Stored dataset items

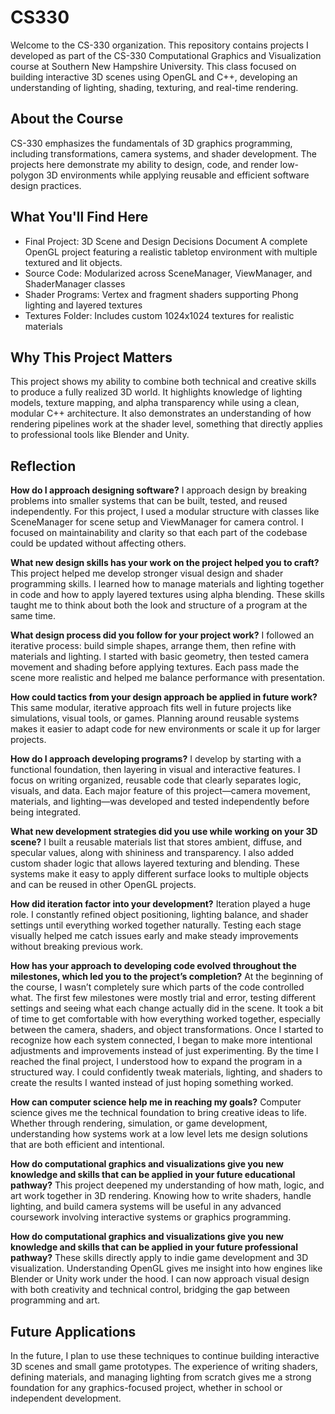 # CS330
Welcome to the CS-330 organization. This repository contains projects I developed as part of the CS-330 Computational Graphics and Visualization course at Southern New Hampshire University. This class focused on building interactive 3D scenes using OpenGL and C++, developing an understanding of lighting, shading, texturing, and real-time rendering.

## About the Course
CS-330 emphasizes the fundamentals of 3D graphics programming, including transformations, camera systems, and shader development. The projects here demonstrate my ability to design, code, and render low-polygon 3D environments while applying reusable and efficient software design practices.

## What You'll Find Here

- Final Project: 3D Scene and Design Decisions Document
A complete OpenGL project featuring a realistic tabletop environment with multiple textured and lit objects.
- Source Code: Modularized across SceneManager, ViewManager, and ShaderManager classes
- Shader Programs: Vertex and fragment shaders supporting Phong lighting and layered textures
- Textures Folder: Includes custom 1024x1024 textures for realistic materials

## Why This Project Matters
This project shows my ability to combine both technical and creative skills to produce a fully realized 3D world. It highlights knowledge of lighting models, texture mapping, and alpha transparency while using a clean, modular C++ architecture. It also demonstrates an understanding of how rendering pipelines work at the shader level, something that directly applies to professional tools like Blender and Unity.

## Reflection
**How do I approach designing software?**
I approach design by breaking problems into smaller systems that can be built, tested, and reused independently. For this project, I used a modular structure with classes like SceneManager for scene setup and ViewManager for camera control. I focused on maintainability and clarity so that each part of the codebase could be updated without affecting others.

**What new design skills has your work on the project helped you to craft?**
This project helped me develop stronger visual design and shader programming skills. I learned how to manage materials and lighting together in code and how to apply layered textures using alpha blending. These skills taught me to think about both the look and structure of a program at the same time.

**What design process did you follow for your project work?**
I followed an iterative process: build simple shapes, arrange them, then refine with materials and lighting. I started with basic geometry, then tested camera movement and shading before applying textures. Each pass made the scene more realistic and helped me balance performance with presentation.

**How could tactics from your design approach be applied in future work?**
This same modular, iterative approach fits well in future projects like simulations, visual tools, or games. Planning around reusable systems makes it easier to adapt code for new environments or scale it up for larger projects.

**How do I approach developing programs?**
I develop by starting with a functional foundation, then layering in visual and interactive features. I focus on writing organized, reusable code that clearly separates logic, visuals, and data. Each major feature of this project—camera movement, materials, and lighting—was developed and tested independently before being integrated.

**What new development strategies did you use while working on your 3D scene?**
I built a reusable materials list that stores ambient, diffuse, and specular values, along with shininess and transparency. I also added custom shader logic that allows layered texturing and blending. These systems make it easy to apply different surface looks to multiple objects and can be reused in other OpenGL projects.

**How did iteration factor into your development?**
Iteration played a huge role. I constantly refined object positioning, lighting balance, and shader settings until everything worked together naturally. Testing each stage visually helped me catch issues early and make steady improvements without breaking previous work.

**How has your approach to developing code evolved throughout the milestones, which led you to the project’s completion?**
At the beginning of the course, I wasn’t completely sure which parts of the code controlled what. The first few milestones were mostly trial and error, testing different settings and seeing what each change actually did in the scene. It took a bit of time to get comfortable with how everything worked together, especially between the camera, shaders, and object transformations. Once I started to recognize how each system connected, I began to make more intentional adjustments and improvements instead of just experimenting. By the time I reached the final project, I understood how to expand the program in a structured way. I could confidently tweak materials, lighting, and shaders to create the results I wanted instead of just hoping something worked.

**How can computer science help me in reaching my goals?**
Computer science gives me the technical foundation to bring creative ideas to life. Whether through rendering, simulation, or game development, understanding how systems work at a low level lets me design solutions that are both efficient and intentional.

**How do computational graphics and visualizations give you new knowledge and skills that can be applied in your future educational pathway?**
This project deepened my understanding of how math, logic, and art work together in 3D rendering. Knowing how to write shaders, handle lighting, and build camera systems will be useful in any advanced coursework involving interactive systems or graphics programming.

**How do computational graphics and visualizations give you new knowledge and skills that can be applied in your future professional pathway?**
These skills directly apply to indie game development and 3D visualization. Understanding OpenGL gives me insight into how engines like Blender or Unity work under the hood. I can now approach visual design with both creativity and technical control, bridging the gap between programming and art.

## Future Applications
In the future, I plan to use these techniques to continue building interactive 3D scenes and small game prototypes. The experience of writing shaders, defining materials, and managing lighting from scratch gives me a strong foundation for any graphics-focused project, whether in school or independent development.
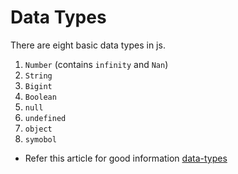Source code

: # Data Types

There are eight basic data types in js.

1. `Number` (contains `infinity` and `Nan`)
2. `String`
3. `Bigint`
4. `Boolean`
5. `null`
6. `undefined`
7. `object`
8. `symobol`

- Refer this article for good information [data-types](https://javascript.info/types)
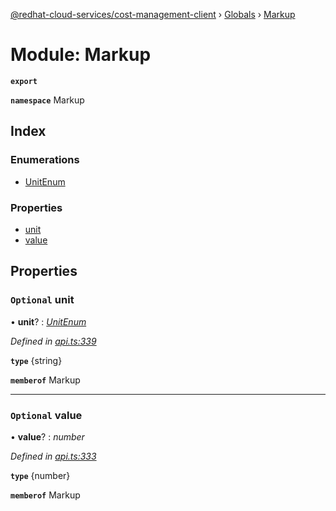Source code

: [@redhat-cloud-services/cost-management-client](../README.md) › [Globals](../globals.md) › [Markup](markup.md)

# Module: Markup

**`export`** 

**`namespace`** Markup

## Index

### Enumerations

* [UnitEnum](../enums/markup.unitenum.md)

### Properties

* [unit](markup.md#optional-unit)
* [value](markup.md#optional-value)

## Properties

### `Optional` unit

• **unit**? : *[UnitEnum](../enums/markup.unitenum.md)*

*Defined in [api.ts:339](https://github.com/RedHatInsights/javascript-clients/blob/master/packages/cost-management/api.ts#L339)*

**`type`** {string}

**`memberof`** Markup

___

### `Optional` value

• **value**? : *number*

*Defined in [api.ts:333](https://github.com/RedHatInsights/javascript-clients/blob/master/packages/cost-management/api.ts#L333)*

**`type`** {number}

**`memberof`** Markup
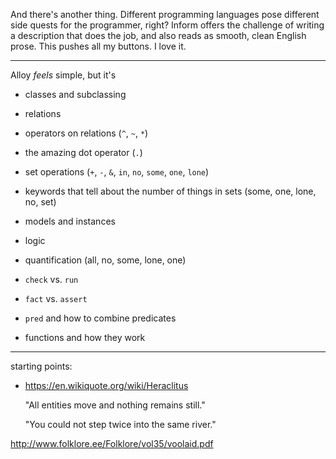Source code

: 
And there's another thing.
Different programming languages pose different side quests for the programmer, right?
Inform offers the challenge of writing a description that does the job,
and also reads as smooth, clean English prose.
This pushes all my buttons. I love it.



----

Alloy *feels* simple, but it's

* classes and subclassing
* relations
* operators on relations (`^`, `~`, `*`)
* the amazing dot operator (`.`)
* set operations (`+`, `-`, `&`, `in`, `no`, `some`, `one`, `lone`)
* keywords that tell about the number of things in sets (some, one, lone, no, set)

* models and instances
* logic
* quantification (all, no, some, lone, one)
* `check` vs. `run`
* `fact` vs. `assert`
* `pred` and how to combine predicates
* functions and how they work

----

starting points:

*   https://en.wikiquote.org/wiki/Heraclitus

    "All entities move and nothing remains still."
    
    "You could not step twice into the same river."


http://www.folklore.ee/Folklore/vol35/voolaid.pdf
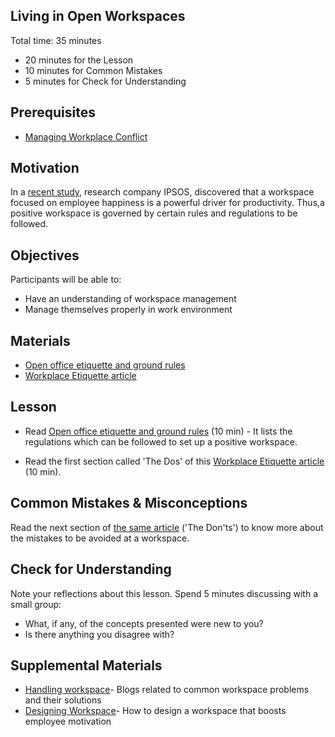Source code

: ## Living in Open Workspaces

Total time: 35 minutes

- 20 minutes for the Lesson
- 10 minutes for Common Mistakes
- 5 minutes for Check for Understanding

## Prerequisites

- [Managing Workplace Conflict](https://github.com/Techtonica/curriculum/blob/main/career/conflict-resolution.md)

## Motivation

In a [recent study](https://www.business2community.com/human-resources/how-to-design-a-workspace-that-boosts-employee-motivation-02222288), research company IPSOS, discovered that a workspace focused on employee happiness is a powerful driver for productivity.
Thus,a positive workspace is governed by certain rules and regulations to be followed.

## Objectives

Participants will be able to:

- Have an understanding of workspace management
- Manage themselves properly in work environment

## Materials

- [Open office etiquette and ground rules](https://www.coworkingresources.org/blog/open-office-etiquette-and-ground-rules)
- [Workplace Etiquette article](https://www.northeastern.edu/graduate/blog/workplace-etiquette/)

## Lesson

- Read [Open office etiquette and ground rules](https://www.coworkingresources.org/blog/open-office-etiquette-and-ground-rules) (10 min) - It lists the regulations which can be followed to set up a positive workspace.

- Read the first section called 'The Dos' of this [Workplace Etiquette article](https://www.northeastern.edu/graduate/blog/workplace-etiquette/) (10 min).

## Common Mistakes & Misconceptions

Read the next section of [the same article](https://www.northeastern.edu/graduate/blog/workplace-etiquette/) ('The Don'ts') to know more about the mistakes to be avoided at a workspace.

## Check for Understanding

Note your reflections about this lesson. Spend 5 minutes discussing with a small group:

- What, if any, of the concepts presented were new to you?
- Is there anything you disagree with?

## Supplemental Materials

- [Handling workspace](https://www.coworkingresources.org/blog-categories/resources-tag?page=1)- Blogs related to common workspace problems and their solutions
- [Designing Workspace](https://www.business2community.com/human-resources/how-to-design-a-workspace-that-boosts-employee-motivation-02222288)- How to design a workspace that boosts employee motivation

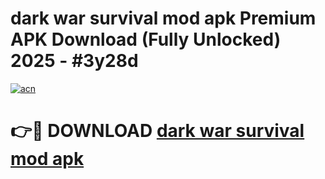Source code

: # dark war survival mod apk Premium APK Download (Fully Unlocked) 2025 - #3y28d

[![acn](https://github.com/user-attachments/assets/0f9c940e-d8b0-45ae-aac7-cd30a18b3e1c)](https://app.mediaupload.pro?title=dark_war_survival_mod_apk&ref=20F)

# 👉🔴 DOWNLOAD [dark war survival mod apk](https://app.mediaupload.pro?title=dark_war_survival_mod_apk&ref=20F)
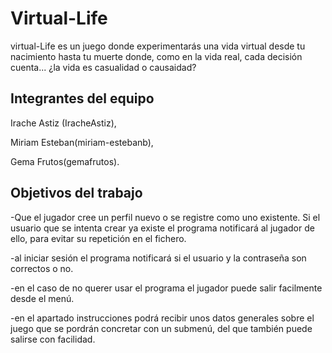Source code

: # Virtual-Life

virtual-Life es un juego donde experimentarás una vida virtual desde tu nacimiento hasta tu muerte donde, como en la vida real,
cada decisión cuenta... ¿la vida es casualidad o causaidad?

## Integrantes del equipo

Irache Astiz (IracheAstiz),

Miriam Esteban(miriam-estebanb),

Gema Frutos(gemafrutos).

## Objetivos del trabajo

-Que el jugador cree un perfil nuevo o se registre como uno existente. Si el usuario que se intenta crear ya existe el programa notificará al jugador de ello, para evitar su repetición en el fichero.

-al iniciar sesión el programa notificará si el usuario y la contraseña son correctos o no.

-en el caso de no querer usar el programa el jugador puede salir facilmente desde el menú.

-en el apartado instrucciones podrá recibir unos datos generales sobre el juego que se pordrán concretar con un submenú, del que también puede salirse con facilidad.

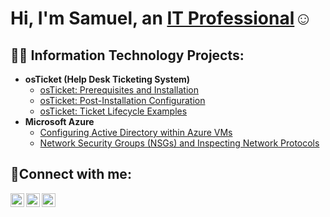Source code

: <h1>Hi, I'm Samuel, an <a href="https://linkedin.com/in/Samuel">IT Professional</a>☺</h1>

<h2>👨‍💻 Information Technology Projects:</h2>

- <b>osTicket (Help Desk Ticketing System)</b>
  - [osTicket: Prerequisites and Installation](https://github.com/SamuelkJohnson/osticket-prereqs)
  - [osTicket: Post-Installation Configuration](https://github.com/SamuelkJohnson/post-install-config)
  - [osTicket: Ticket Lifecycle Examples](https://github.com/SamuelkJohnson/ticket-lifecycle)
- <b>Microsoft Azure</b>
  - [Configuring Active Directory within Azure VMs](https://github.com/SamuelkJohnson/configure-ad)
  - [Network Security Groups (NSGs) and Inspecting Network Protocols](https://github.com/SamuelkJohnson/azure-network-protocols)

<h2>🤳Connect with me:</h2>

[<img align="left" alt="Josh | Twitter" width="22px" src="https://cdn.jsdelivr.net/npm/simple-icons@v3/icons/twitter.svg" />][twitter]
[<img align="left" alt="Josh | LinkedIn" width="22px" src="https://cdn.jsdelivr.net/npm/simple-icons@v3/icons/linkedin.svg" />][linkedin]
[<img align="left" alt="Josh | Instagram" width="22px" src="https://cdn.jsdelivr.net/npm/simple-icons@v3/icons/instagram.svg" />][instagram]

[twitter]: https://twitter.com/Samuel
[instagram]: https://www.instagram.com/Samuel
[linkedin]: https://www.linkedin.com/in/samuel-k-johnson-05b8251a9
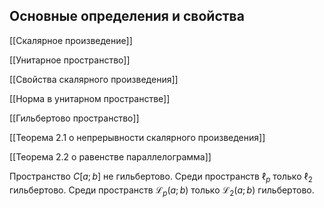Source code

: Основные определения и свойства
-------------------------------

[[Скалярное произведение]]

[[Унитарное пространство]]

[[Свойства скалярного произведения]]

[[Норма в унитарном пространстве]]

[[Гильбертово пространство]]

[[Теорема 2.1 о непрерывности скалярного произведения]]

[[Теорема 2.2 о равенстве параллелограмма]]


Пространство $C[a;b]$ не гильбертово. 
Среди пространств $\ell_p$ только $\ell_2$ гильбертово. 
Среди пространств $\mathcal{L}_p(a;b)$ только $\mathcal{L}_2(a;b)$ гильбертово.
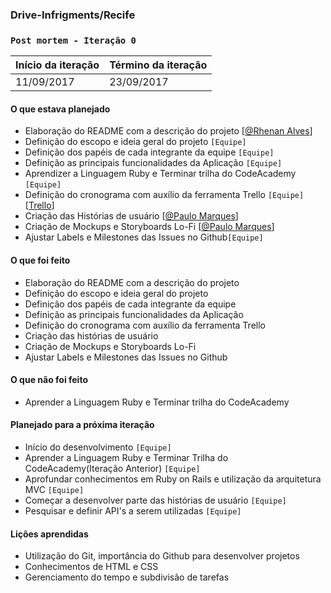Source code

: ### Drive-Infrigments/Recife
### `Post mortem - Iteração 0`

Início da iteração | Término da iteração
-------------------|--------------------
11/09/2017 | 23/09/2017


#### O que estava planejado
- Elaboração do README com a descrição do projeto [[@Rhenan Alves](https://github.com/rhenanalves)]
- Definição do escopo e ideia geral do projeto `[Equipe]`
- Definição dos papéis de cada integrante da equipe `[Equipe]`
- Definição as  principais funcionalidades da Aplicação `[Equipe]`
- Aprendizer a Linguagem Ruby e Terminar trilha do CodeAcademy `[Equipe]`
- Definição do cronograma com auxílio da ferramenta Trello `[Equipe]`[[Trello](https://trello.com/b/QPrG9YMu/the-trolls-project)]
- Criação das Histórias de usuário [[@Paulo Marques](https://github.com/pemsm)]
- Criação de Mockups e Storyboards Lo-Fi [[@Paulo Marques](https://github.com/pemsm)]
- Ajustar Labels e Milestones das Issues no Github`[Equipe]`

#### O que foi feito
- Elaboração do README com a descrição do projeto
- Definição do escopo e ideia geral do projeto
- Definição dos papéis de cada integrante da equipe
- Definição as  principais funcionalidades da Aplicação
- Definição do cronograma com auxílio da ferramenta Trello
- Criação das histórias de usuário
- Criação de Mockups e Storyboards Lo-Fi
- Ajustar Labels e Milestones das Issues no Github

#### O que não foi feito
- Aprender a Linguagem Ruby e Terminar trilha do CodeAcademy

#### Planejado para a próxima iteração
- Início do desenvolvimento `[Equipe]`
- Aprender a Linguagem Ruby e Terminar Trilha do CodeAcademy(Iteração Anterior) `[Equipe]`
- Aprofundar conhecimentos em Ruby on Rails e utilização da arquitetura MVC `[Equipe]`
- Começar a desenvolver parte das histórias de usuário `[Equipe]`
- Pesquisar e definir API's a serem utilizadas `[Equipe]`

#### Lições aprendidas
- Utilização do Git, importância do Github para desenvolver projetos
- Conhecimentos de HTML e CSS
- Gerenciamento do tempo e subdivisão de tarefas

▸ **WHAT THIS TASK INVOLVES**
Which lines above run from the one containing "## What You'll Find Here" to the one containing "- Source Code: Modularized"? Give them again exactly, both ends included.

▸ **RESULT FOR THIS TASK**
## What You'll Find Here

- Final Project: 3D Scene and Design Decisions Document
A complete OpenGL project featuring a realistic tabletop environment with multiple textured and lit objects.
- Source Code: Modularized across SceneManager, ViewManager, and ShaderManager classes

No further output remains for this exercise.